There are two paths to doing research.

The bottom-up approach starts by learning the basics, through such things as reading and coursework, maybe online. A masters might lie on this path, but note that not all masters degrees have a research focus. Courses do give you the basics and reading can get you closer to research. But some papers are difficult without having the basics. Authors can make a lot of assumptions about the knowledge of their readers.

The top-down approach starts with a problem that you find interesting and is likely to be interesting to others and then do "just enough" reading to understand the problem and design and carry out a solution. Along with reading you can discuss your problem with others who might have the background you lack, provided you can connect with them and get them to talk to you. Looking for possible extensions to existing papers might be a way to find a problem.

The first is sort of breadth-first and the second is like depth-first searching for help.

But, everyone on the planet at the moment, along with all their siblings, seems to want to be studying and researching in ML at the moment. It is among the hottest of the hot topics currently. It will be hard, using either approach to be successful since the ideas are "out there" accessible to all those others.
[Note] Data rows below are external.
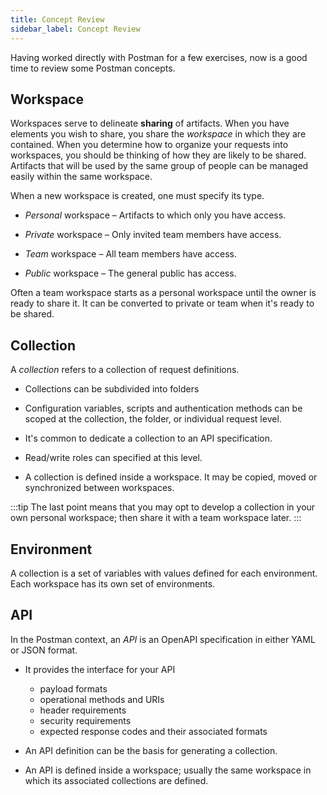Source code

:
 ```yaml
---
title: Concept Review
sidebar_label: Concept Review
---
```


Having worked directly with Postman for a few exercises,
now is a good time to review some Postman concepts.

## Workspace

Workspaces serve to delineate **sharing** of artifacts.
When you have elements you wish to share, you share the
*workspace* in which they are contained.  When you determine
how to organize your requests into workspaces, you should
be thinking of how they are likely to be shared.  Artifacts
that will be used by the same group of people can be managed
easily within the same workspace.

When a new workspace is created, one must specify its type.

* _Personal_ workspace – Artifacts to which only you have access.

* _Private_ workspace – Only invited team members have access.

* _Team_ workspace – All team members have access.

* _Public_ workspace – The general public has access.

Often a team workspace starts as a personal workspace until
the owner is ready to share it.  It can be converted to private
or team when it's ready to be shared.


## Collection

A *collection* refers to a collection of request definitions.

* Collections can be subdivided into folders

* Configuration variables, scripts and authentication methods
  can be scoped at the collection, the folder, or individual
  request level.

* It's common to dedicate a collection to an API specification.

* Read/write roles can specified at this level.

* A collection is defined inside a workspace.  It may be copied,
  moved or synchronized between workspaces.

:::tip
The last point means that you may opt to develop a collection
in your own personal workspace; then share it with a team workspace
later.
:::


## Environment

A collection is a set of variables with values defined for each
environment.  Each workspace has its own set of environments.


## API

In the Postman context, an *API* is an OpenAPI specification in
either YAML or JSON format.

* It provides the interface for your API
  * payload formats
  * operational methods and URIs
  * header requirements
  * security requirements
  * expected response codes and their associated formats

* An API definition can be the basis for generating a collection.

* An API is defined inside a workspace; usually the same workspace
  in which its associated collections are defined.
So, there is almost certainly a ton of parallel research going on on a very large number of approaches. Getting to the front of this pack is going to be challenging unless you already have gone some way on one of those two approaches.
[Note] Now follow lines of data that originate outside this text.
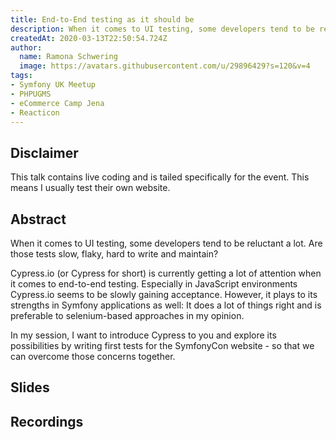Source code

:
 ```yaml
---
title: End-to-End testing as it should be
description: When it comes to UI testing, some developers tend to be reluctant a lot. Are those tests slow, flaky, hard to write and maintain?
createdAt: 2020-03-13T22:50:54.724Z
author:
  name: Ramona Schwering
  image: https://avatars.githubusercontent.com/u/29896429?s=120&v=4
tags:
- Symfony UK Meetup
- PHPUGMS
- eCommerce Camp Jena
- Reacticon
---
```


## Disclaimer

This talk contains live coding and is tailed specifically for the event. This means I usually test their own website.

## Abstract

When it comes to UI testing, some developers tend to be reluctant a lot. Are those tests slow, flaky, hard to write and maintain?

Cypress.io (or Cypress for short) is currently getting a lot of attention when it comes to end-to-end testing. Especially in JavaScript environments Cypress.io seems to be slowly gaining acceptance. However, it plays to its strengths in Symfony applications as well: It does a lot of things right and is preferable to selenium-based approaches in my opinion.
 
In my session, I want to introduce Cypress to you and explore its possibilities by writing first tests for the SymfonyCon website - so that we can overcome those concerns together.

## Slides

<media-grid :media="[{
name: 'Slides',
description: 'You can find the slides of the talk at Developer-Week on speakerdeck',
url: 'https://speakerdeck.com/leichteckig/end-to-end-testing-wie-es-sein-sollte'
}, {
name: 'Slides',
description: 'You can find the slides of the talk at eCommerce Camp Jena on speakerdeck',
url: 'https://speakerdeck.com/leichteckig/e2e-testing-as-it-should-be'
}, {
name: 'Slides',
description: 'You can find the slides of the talk at Reacticon on speakerdeck',
url: 'https://speakerdeck.com/leichteckig/end-to-end-testing-as-it-should-be-an-introduction-to-cypress'
}]"></media-grid>

## Recordings

<media-grid :media="[{
name: 'eCommerce Camp Jena',
url: 'https://www.youtube-nocookie.com/embed/jA12oktG1rU'
}]"></media-grid>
You find collaborators at conferences pretty regularly, but you have to read the papers and meet the authors. You also need something to add if you want to get a collaboration going. The bottom up approach (via coursework) gives you access to professors who might give you a boost.
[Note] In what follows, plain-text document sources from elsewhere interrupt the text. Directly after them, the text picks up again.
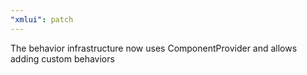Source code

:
 ```yaml
---
"xmlui": patch
---
```


The behavior infrastructure now uses ComponentProvider and allows adding custom behaviors
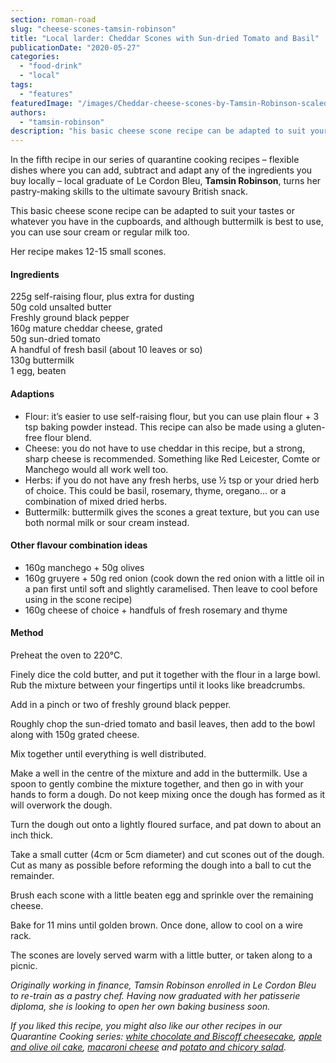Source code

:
 ```yaml
---
section: roman-road
slug: "cheese-scones-tamsin-robinson"
title: "Local larder: Cheddar Scones with Sun-dried Tomato and Basil"
publicationDate: "2020-05-27"
categories: 
  - "food-drink"
  - "local"
tags: 
  - "features"
featuredImage: "/images/Cheddar-cheese-scones-by-Tamsin-Robinson-scaled.jpeg"
authors: 
  - "tamsin-robinson"
description: "his basic cheese scone recipe can be adapted to suit your tastes or whatever you have in the cupboards, and although buttermilk is best to use, you can use sour cream or regular milk too."
---
```


In the fifth recipe in our series of quarantine cooking recipes – flexible dishes where you can add, subtract and adapt any of the ingredients you buy locally – local graduate of Le Cordon Bleu, **Tamsin Robinson**, turns her pastry-making skills to the ultimate savoury British snack.

This basic cheese scone recipe can be adapted to suit your tastes or whatever you have in the cupboards, and although buttermilk is best to use, you can use sour cream or regular milk too. 

Her recipe makes 12-15 small scones.

#### **Ingredients**

225g self-raising flour, plus extra for dusting  
50g cold unsalted butter  
Freshly ground black pepper  
160g mature cheddar cheese, grated  
50g sun-dried tomato  
A handful of fresh basil (about 10 leaves or so)  
130g buttermilk   
1 egg, beaten

#### **Adaptions**

- Flour: it’s easier to use self-raising flour, but you can use plain flour + 3 tsp baking powder instead. This recipe can also be made using a gluten-free flour blend. 
- Cheese: you do not have to use cheddar in this recipe, but a strong, sharp cheese is recommended. Something like Red Leicester, Comte or Manchego would all work well too.
- Herbs: if you do not have any fresh herbs, use ½ tsp or your dried herb of choice. This could be basil, rosemary, thyme, oregano… or a combination of mixed dried herbs.
- Buttermilk: buttermilk gives the scones a great texture, but you can use both normal milk or sour cream instead. 

#### **Other flavour combination ideas**

- 160g manchego + 50g olives 
- 160g gruyere + 50g red onion (cook down the red onion with a little oil in a pan first until soft and slightly caramelised. Then leave to cool before using in the scone recipe) 
- 160g cheese of choice + handfuls of fresh rosemary and thyme 

#### **Method**

Preheat the oven to 220°C.

Finely dice the cold butter, and put it together with the flour in a large bowl. Rub the mixture between your fingertips until it looks like breadcrumbs. 

Add in a pinch or two of freshly ground black pepper.

Roughly chop the sun-dried tomato and basil leaves, then add to the bowl along with 150g grated cheese.  

Mix together until everything is well distributed. 

Make a well in the centre of the mixture and add in the buttermilk. Use a spoon to gently combine the mixture together, and then go in with your hands to form a dough. Do not keep mixing once the dough has formed as it will overwork the dough. 

Turn the dough out onto a lightly floured surface, and pat down to about an inch thick. 

Take a small cutter (4cm or 5cm diameter) and cut scones out of the dough. Cut as many as possible before reforming the dough into a ball to cut the remainder.

Brush each scone with a little beaten egg and sprinkle over the remaining cheese.

Bake for 11 mins until golden brown. Once done, allow to cool on a wire rack.

The scones are lovely served warm with a little butter, or taken along to a picnic. 

_Originally working in finance, Tamsin Robinson enrolled in Le Cordon Bleu to re-train as a pastry chef. Having now graduated with her patisserie diploma, she is looking to open her own baking business soon._

_If you liked this recipe, you might also like our other recipes in our Quarantine Cooking series: [white chocolate and Biscoff cheesecake](https://romanroadlondon.com/chocolate-biscoff-cheesecake-tamsin-robinson/), [apple and olive oil cake](https://romanroadlondon.com/apple-orange-olive-oil-cake-tamsin-robinson/), [macaroni cheese](https://romanroadlondon.com/macaroni-cheese-recipe-oliver-rowe/) and [potato and chicory salad](https://romanroadlondon.com/potato-chicory-salad-recipe-oliver-rowe-quarantine-cooking/)._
My advice is to give one or the other approaches a try and see what you can do. But, keep flexible. Don't commit too much time or intellectual effort to a too-narrow approach. Keep your options open. Either of the approaches gives you skills, not only in ML but also for what might be the next-big-thing.


This might be rather narrow, but it could still achieve what you're after: work on a chess engine. The current strongest chess engines, Stockfish & Leela Chess Zero, are both open-source community-driven engines that use machine learning. If you join them, you'd have ready access to lots of experienced developers as well as the hardware to test your ideas. Plus you can work as much or as little as you want.

I don't know how often this kind of work leads to publications, but it's certainly research since you'd be pushing the envelope into the unknown, and if it comes to it you can cite it as research experience for whatever application you might write in the future.